Have you ever started a borrowed AC stick welder, clamped an anonymous electrode from the assortment into it, and just made weld after weld, joining thin sheet metal with lovely strong beads?
Me, neither.
It's the driverside bucket seat of my trusty Tbird; it leaned, the lean got worse then there was a snap. It comes apart, with some work, and the culprit is an internal frame for the backrest, that has twisted, torn, cracked, and busted a few spotwelds. OK, more than a few.
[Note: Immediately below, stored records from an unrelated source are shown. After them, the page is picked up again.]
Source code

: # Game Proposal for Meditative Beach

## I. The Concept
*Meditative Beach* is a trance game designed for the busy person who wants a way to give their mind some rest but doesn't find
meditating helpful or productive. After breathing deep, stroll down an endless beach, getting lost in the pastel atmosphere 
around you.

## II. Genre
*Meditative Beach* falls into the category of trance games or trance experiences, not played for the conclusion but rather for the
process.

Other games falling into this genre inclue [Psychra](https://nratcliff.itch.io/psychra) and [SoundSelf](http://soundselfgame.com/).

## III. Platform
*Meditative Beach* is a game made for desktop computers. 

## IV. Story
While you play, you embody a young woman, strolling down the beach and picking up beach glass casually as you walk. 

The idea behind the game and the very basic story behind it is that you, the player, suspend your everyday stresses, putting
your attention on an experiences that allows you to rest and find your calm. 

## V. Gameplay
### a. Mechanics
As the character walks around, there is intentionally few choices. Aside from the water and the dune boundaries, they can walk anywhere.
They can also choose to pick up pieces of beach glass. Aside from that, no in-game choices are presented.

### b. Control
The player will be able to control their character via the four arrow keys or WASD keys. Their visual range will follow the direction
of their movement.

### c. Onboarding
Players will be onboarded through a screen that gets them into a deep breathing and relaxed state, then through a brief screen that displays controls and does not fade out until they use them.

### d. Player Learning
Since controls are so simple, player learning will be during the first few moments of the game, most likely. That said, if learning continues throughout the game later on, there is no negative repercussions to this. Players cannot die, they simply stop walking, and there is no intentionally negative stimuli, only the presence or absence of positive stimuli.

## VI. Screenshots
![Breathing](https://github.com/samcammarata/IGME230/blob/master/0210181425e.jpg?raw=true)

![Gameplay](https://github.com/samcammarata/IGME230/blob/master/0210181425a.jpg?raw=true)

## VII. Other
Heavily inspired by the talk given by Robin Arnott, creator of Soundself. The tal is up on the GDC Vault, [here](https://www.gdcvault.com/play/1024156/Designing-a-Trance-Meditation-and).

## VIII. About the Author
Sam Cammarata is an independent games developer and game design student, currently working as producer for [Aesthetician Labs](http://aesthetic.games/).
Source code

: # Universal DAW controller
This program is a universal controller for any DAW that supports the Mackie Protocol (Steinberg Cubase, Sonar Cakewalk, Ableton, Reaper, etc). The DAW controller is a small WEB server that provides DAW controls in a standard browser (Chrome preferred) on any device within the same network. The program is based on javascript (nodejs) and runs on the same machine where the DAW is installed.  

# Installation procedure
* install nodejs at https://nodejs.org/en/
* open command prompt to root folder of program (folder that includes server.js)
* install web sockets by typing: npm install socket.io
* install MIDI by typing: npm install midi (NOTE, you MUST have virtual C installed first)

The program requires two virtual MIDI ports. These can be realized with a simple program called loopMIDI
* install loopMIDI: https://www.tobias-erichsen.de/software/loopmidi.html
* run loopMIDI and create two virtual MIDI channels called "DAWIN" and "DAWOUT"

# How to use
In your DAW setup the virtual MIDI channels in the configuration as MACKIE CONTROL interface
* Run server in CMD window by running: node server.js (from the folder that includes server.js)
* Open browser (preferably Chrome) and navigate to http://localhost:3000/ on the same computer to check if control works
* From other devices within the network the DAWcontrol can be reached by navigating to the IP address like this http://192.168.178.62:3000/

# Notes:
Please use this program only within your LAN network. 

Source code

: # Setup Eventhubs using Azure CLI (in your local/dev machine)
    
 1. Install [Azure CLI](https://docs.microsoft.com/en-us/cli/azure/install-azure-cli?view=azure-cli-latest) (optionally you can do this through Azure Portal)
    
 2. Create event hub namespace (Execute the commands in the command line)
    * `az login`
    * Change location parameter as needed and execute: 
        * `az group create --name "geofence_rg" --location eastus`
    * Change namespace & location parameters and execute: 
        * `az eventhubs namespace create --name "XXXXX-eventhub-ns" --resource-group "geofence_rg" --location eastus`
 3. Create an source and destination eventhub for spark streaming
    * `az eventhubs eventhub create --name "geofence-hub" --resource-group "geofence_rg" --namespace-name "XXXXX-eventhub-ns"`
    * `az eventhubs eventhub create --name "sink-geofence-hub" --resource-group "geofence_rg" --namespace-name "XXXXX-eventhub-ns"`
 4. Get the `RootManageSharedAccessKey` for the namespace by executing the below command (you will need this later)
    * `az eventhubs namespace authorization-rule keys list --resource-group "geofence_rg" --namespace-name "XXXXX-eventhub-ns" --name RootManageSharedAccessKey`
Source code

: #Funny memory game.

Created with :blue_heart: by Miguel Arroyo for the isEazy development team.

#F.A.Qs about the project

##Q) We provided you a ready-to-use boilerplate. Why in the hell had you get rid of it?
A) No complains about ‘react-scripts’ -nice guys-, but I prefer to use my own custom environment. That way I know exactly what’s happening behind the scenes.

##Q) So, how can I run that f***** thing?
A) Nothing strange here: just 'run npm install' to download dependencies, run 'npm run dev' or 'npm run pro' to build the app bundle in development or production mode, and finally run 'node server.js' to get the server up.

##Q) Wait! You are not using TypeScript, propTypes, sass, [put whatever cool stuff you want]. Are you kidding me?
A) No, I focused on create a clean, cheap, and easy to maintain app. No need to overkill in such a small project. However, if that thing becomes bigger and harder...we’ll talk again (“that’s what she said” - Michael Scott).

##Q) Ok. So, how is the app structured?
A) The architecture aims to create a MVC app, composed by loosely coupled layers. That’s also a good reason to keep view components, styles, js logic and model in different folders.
Hammer, tongs, ugly stickwelds follow. Then I grab some silver solder and, using a carbon electrode, do the arc-heater trick. That works better than straight welding. And the electrodes come free in defunct Radio Shack D cells.
Now for the hard part: as long as it was thin sheet, my so-called 'skills' got me at least a few good joins. But the hinge plate is thick, and there's no way to get a good weld seam before I burn through the thinner shell it affixes to. And the thin shell isn't accessible from both sides, so I can't hammer it flat to get it to mate to the plate well enough for plausible hard-solder. Am I missing any good techniques? New or junkyard seat is a hundred or five, if I can find it for an '83 Ford at all.
Maybe I can rivet a patch over the worst cracks and bolt the hinge plate to the patch?